◆ DIRECTIONS FOR THIS TASK
Using the records below, filter out every line that lacks "quoting" and copy the rest.

[Stored data entries]
----
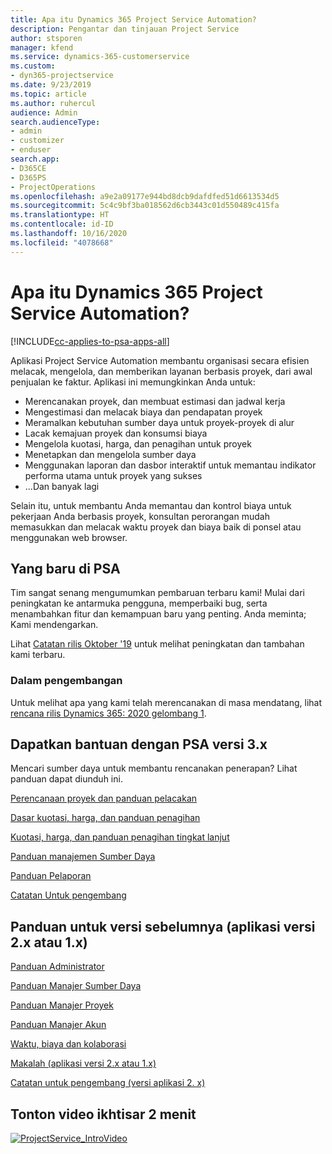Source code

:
 ```yaml
---
title: Apa itu Dynamics 365 Project Service Automation?
description: Pengantar dan tinjauan Project Service
author: stsporen
manager: kfend
ms.service: dynamics-365-customerservice
ms.custom:
- dyn365-projectservice
ms.date: 9/23/2019
ms.topic: article
ms.author: ruhercul
audience: Admin
search.audienceType:
- admin
- customizer
- enduser
search.app:
- D365CE
- D365PS
- ProjectOperations
ms.openlocfilehash: a9e2a09177e944bd8dcb9dafdfed51d6613534d5
ms.sourcegitcommit: 5c4c9bf3ba018562d6cb3443c01d550489c415fa
ms.translationtype: HT
ms.contentlocale: id-ID
ms.lasthandoff: 10/16/2020
ms.locfileid: "4078668"
---
```

# <a name="what-is-dynamics-365-project-service-automation"></a>Apa itu Dynamics 365 Project Service Automation?

[!INCLUDE[cc-applies-to-psa-apps-all](../includes/cc-applies-to-psa-apps-all.md)]

Aplikasi Project Service Automation membantu organisasi secara efisien melacak, mengelola, dan memberikan layanan berbasis proyek, dari awal penjualan ke faktur. Aplikasi ini memungkinkan Anda untuk:

- Merencanakan proyek, dan membuat estimasi dan jadwal kerja
- Mengestimasi dan melacak biaya dan pendapatan proyek
- Meramalkan kebutuhan sumber daya untuk proyek-proyek di alur
- Lacak kemajuan proyek dan konsumsi biaya
- Mengelola kuotasi, harga, dan penagihan untuk proyek
- Menetapkan dan mengelola sumber daya
- Menggunakan laporan dan dasbor interaktif untuk memantau indikator performa utama untuk proyek yang sukses
- ...Dan banyak lagi

Selain itu, untuk membantu Anda memantau dan kontrol biaya untuk pekerjaan Anda berbasis proyek, konsultan perorangan mudah memasukkan dan melacak waktu proyek dan biaya baik di ponsel atau menggunakan web browser.

## <a name="whats-new-in-psa"></a>Yang baru di PSA
Tim sangat senang mengumumkan pembaruan terbaru kami! Mulai dari peningkatan ke antarmuka pengguna, memperbaiki bug, serta menambahkan fitur dan kemampuan baru yang penting. Anda meminta; Kami mendengarkan.

Lihat [Catatan rilis Oktober '19](https://docs.microsoft.com/dynamics365-release-plan/2019wave2/index) untuk melihat peningkatan dan tambahan kami terbaru.

### <a name="in-development"></a>Dalam pengembangan
Untuk melihat apa yang kami telah merencanakan di masa mendatang, lihat [rencana rilis Dynamics 365: 2020 gelombang 1](https://docs.microsoft.com/dynamics365-release-plan/2020wave1/index).

## <a name="get-help-with-psa-version-3x"></a>Dapatkan bantuan dengan PSA versi 3.x
Mencari sumber daya untuk membantu rencanakan penerapan? Lihat panduan dapat diunduh ini.

 [Perencanaan proyek dan panduan pelacakan](../psa/implementation-guides/project-planning-tracking.md)

 [Dasar kuotasi, harga, dan panduan penagihan](../psa/implementation-guides/begin-quoting-pricing-billing.md)

 [Kuotasi, harga, dan panduan penagihan tingkat lanjut](../psa/implementation-guides/adv-quoting-pricing-billing.md)

 [Panduan manajemen Sumber Daya](../psa/implementation-guides/resource-management-guide.md)

 [Panduan Pelaporan](../psa/implementation-guides/reporting-guide.md)

 [Catatan Untuk pengembang](../psa/developer-guides/overview-dev-notes-v3.x.md)

## <a name="guidance-for-earlier-versions-app-version-2x-or-1x"></a>Panduan untuk versi sebelumnya (aplikasi versi 2.x atau 1.x)
 [Panduan Administrator](../psa/admin-guide.md)

 [Panduan Manajer Sumber Daya](../psa/resource-manager-guide.md)

 [Panduan Manajer Proyek](../psa/project-manager-guide.md)

 [Panduan Manajer Akun](../psa/account-manager-guide.md)

 [Waktu, biaya dan kolaborasi](../psa/time-expense-collaboration-guide.md)

 [Makalah (aplikasi versi 2.x atau 1.x)](../psa/white-papers.md)

 [Catatan untuk pengembang (versi aplikasi 2. x)](../psa/developer-guides/add-custom-qoi-forms-v2.x.md)

 ## <a name="watch-a-2-minute-overview-video"></a>Tonton video ikhtisar 2 menit
 <a name="heroArea"></a> [![ProjectService_IntroVideo](../psa/media/project-service-intro-video.png "ProjectService_IntroVideo")](https://go.microsoft.com/fwlink/p/?LinkId=799457)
----
◆ TASK ANSWER
 [Dasar kuotasi, harga, dan panduan penagihan](../psa/implementation-guides/begin-quoting-pricing-billing.md)
 [Kuotasi, harga, dan panduan penagihan tingkat lanjut](../psa/implementation-guides/adv-quoting-pricing-billing.md)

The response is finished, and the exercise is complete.